今日は第一主の日ですから通常であれば聖餐式を行います。しかし、昨年の3月から新型コロナウィルス感染予防のため、礼拝での聖餐式を中止しています。一日も早く安心して聖餐式に与れる時を祈り求めましょう。
一方でこの機会に聖餐式の意味を学び直そうと、昨年10月、11月の第一主日の礼拝では聖餐式を覚える時を持ちました。今月からは、第一主日の礼拝説教で、聖餐式の意味を学ぶことにしました。
聖餐式(聖餐の礼典)は、キリストの十字架の死を記念して行うものです。通常パンとぶどう酒(川越教会はぶどうジュース)が用いられます。パンは十字架上でキリストが裂かれた肉、ぶどう酒はキリストが流された血をあらわしています。この二つはキリストの十字架によって信じる者に与えられる罪の贖いと赦しを象徴しています。聖餐式の場にキリストが霊的に臨在され、聖霊の働きによってキリストの恵みが私たちの心と体に結び付けられるのです。

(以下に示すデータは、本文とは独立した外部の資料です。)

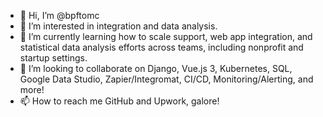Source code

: - 👋 Hi, I’m @bpftomc
- 👀 I’m interested in integration and data analysis.
- 🌱 I’m currently learning how to scale support, web app integration, and statistical data analysis efforts across teams, including nonprofit and startup settings.
- 💞️ I’m looking to collaborate on Django, Vue.js 3, Kubernetes, SQL, Google Data Studio, Zapier/Integromat, CI/CD, Monitoring/Alerting, and more!
- 📫 How to reach me GitHub and Upwork, galore!

<!---
bpftomc/bpftomc is a ✨ special ✨ repository because its `README.md` (this file) appears on your GitHub profile.
You can click the Preview link to take a look at your changes.
--->
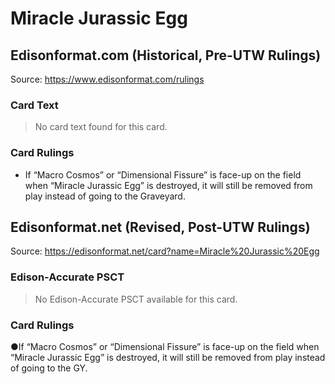 # Miracle Jurassic Egg

## Edisonformat.com (Historical, Pre-UTW Rulings)

Source: https://www.edisonformat.com/rulings

### Card Text

> No card text found for this card.

### Card Rulings

*   If “Macro Cosmos” or “Dimensional Fissure” is face-up on the field when “Miracle Jurassic Egg” is destroyed, it will still be removed from play instead of going to the Graveyard.

## Edisonformat.net (Revised, Post-UTW Rulings)

Source: https://edisonformat.net/card?name=Miracle%20Jurassic%20Egg

### Edison-Accurate PSCT

> No Edison-Accurate PSCT available for this card.

### Card Rulings

●If “Macro Cosmos” or “Dimensional Fissure” is face-up on the field when “Miracle Jurassic Egg” is destroyed, it will still be removed from play instead of going to the GY.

パンとぶどう酒に何か特別な効力があるとか、聖餐式を執行する教師に力があるということではありません。礼拝で語られるみ言葉の説教を通して、キリストの命の言葉を受け取るように、聖餐式では感覚的にキリストとの結合を確認し、私の心も体もキリストと共にあることを覚えるのです。この繰り返しによって、信教者は霊的に養われ信仰の維持と成長が期待されます。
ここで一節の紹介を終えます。